Probesets targeting individual exons can be further grouped into ‘transcript clusters’ and gene-level expression estimates can be obtained by considering all probes comprising a transcript cluster. The content of the exon array includes well-characterized genes as well as more speculative regions of transcription. Thus, it can potentially provide evidence for novel transcripts in more exploratory experimental designs. Depending on the level of evidence supporting the existence of a particular exon, the probesets are categorized as ‘core’ (annotated by RefSeq), ‘extended’ (mRNA evidence) or ‘full’ (bioinformatic prediction). The list of extended probesets comprises those annotated as ‘core’ or ‘extended’ and the list of full probesets includes ‘core’, ‘extended’ and ‘full’. The analysis at exon or gene level can be restricted to any level of evidence as appropriate for the study.

While the exon array can be used to analyse differential gene expressions in exactly the same way as traditional Affymetrix arrays, it has the advantage of simultaneously providing data at the exon level. Exon-level data can be used to investigate splicing events, which determine how individual exons are joined together to form a mature mRNA transcript. Many genes exist as different isoforms, where the exons at the gene locus are combined in different ways to generate multiple forms of the gene. For example, a cassette exon can give rise to two possible transcripts—one form including the exon and the other where it is ‘spliced out’ or skipped. There are many variations of splicing events and they can be combined together to generate a diverse set of transcripts. Alternative usage of 3′ sites, in particular, has implications for the earlier 3′ array design as shorter isoforms of a gene may not be detected, resulting in an incomplete estimate of gene expression.

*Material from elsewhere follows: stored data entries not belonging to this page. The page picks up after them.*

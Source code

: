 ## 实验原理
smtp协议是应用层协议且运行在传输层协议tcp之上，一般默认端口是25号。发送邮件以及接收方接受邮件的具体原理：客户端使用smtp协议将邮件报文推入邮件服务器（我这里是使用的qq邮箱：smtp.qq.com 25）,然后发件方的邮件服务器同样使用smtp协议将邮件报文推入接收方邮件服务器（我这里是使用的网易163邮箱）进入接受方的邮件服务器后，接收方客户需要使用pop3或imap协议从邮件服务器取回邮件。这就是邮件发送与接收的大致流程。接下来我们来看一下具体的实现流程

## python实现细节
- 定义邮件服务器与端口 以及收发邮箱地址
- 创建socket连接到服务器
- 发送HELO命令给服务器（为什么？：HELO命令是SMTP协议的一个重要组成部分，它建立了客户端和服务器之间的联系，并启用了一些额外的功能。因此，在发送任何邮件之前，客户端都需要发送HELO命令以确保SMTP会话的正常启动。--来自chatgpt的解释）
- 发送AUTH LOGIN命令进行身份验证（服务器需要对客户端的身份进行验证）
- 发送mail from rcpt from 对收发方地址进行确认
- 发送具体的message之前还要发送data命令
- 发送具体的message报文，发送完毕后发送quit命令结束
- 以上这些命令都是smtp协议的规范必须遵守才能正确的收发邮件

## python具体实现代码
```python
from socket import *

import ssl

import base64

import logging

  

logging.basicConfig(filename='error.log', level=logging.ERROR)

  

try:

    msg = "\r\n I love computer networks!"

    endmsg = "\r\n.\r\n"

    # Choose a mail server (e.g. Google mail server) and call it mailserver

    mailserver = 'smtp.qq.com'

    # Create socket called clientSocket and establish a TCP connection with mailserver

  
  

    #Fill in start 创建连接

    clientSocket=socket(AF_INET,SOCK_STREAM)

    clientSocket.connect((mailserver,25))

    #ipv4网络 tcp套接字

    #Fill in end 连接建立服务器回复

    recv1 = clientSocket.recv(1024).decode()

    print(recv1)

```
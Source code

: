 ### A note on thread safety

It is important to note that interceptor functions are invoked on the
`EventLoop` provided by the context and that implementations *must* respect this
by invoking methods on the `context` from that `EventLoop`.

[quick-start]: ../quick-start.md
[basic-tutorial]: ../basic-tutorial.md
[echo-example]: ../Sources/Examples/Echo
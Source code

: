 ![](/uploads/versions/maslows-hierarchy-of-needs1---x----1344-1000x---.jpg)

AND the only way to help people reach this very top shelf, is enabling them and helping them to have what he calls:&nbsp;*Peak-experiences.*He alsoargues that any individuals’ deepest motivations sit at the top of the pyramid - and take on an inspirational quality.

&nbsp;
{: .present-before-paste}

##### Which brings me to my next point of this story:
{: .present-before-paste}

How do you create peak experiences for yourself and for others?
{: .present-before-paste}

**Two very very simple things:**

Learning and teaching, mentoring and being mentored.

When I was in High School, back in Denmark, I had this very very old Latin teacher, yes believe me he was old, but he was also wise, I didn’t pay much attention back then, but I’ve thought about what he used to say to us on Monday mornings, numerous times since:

Splicing is a highly regulated process and the idea that aberrant splicing could underlie many diseases is a very active area of research. The ability to investigate splicing on a genome-wide scale using the exon array is an exciting prospect. However, as is often the case with such developments, new challenges in terms of data analysis and interpretation can also arise. I will demonstrate the use of Affymetrix power tools (APT) [2] and R statistical software [3] to process and analyse data from the exon array platform. In particular, I will focus on data processing and filtering steps necessary before running a splicing analysis and briefly discuss ways to visualize and interpret the results. It is important to note that the methods presented here are just one way of approaching exon array data and many other tools and software packages are available or are under development in this fast-moving field.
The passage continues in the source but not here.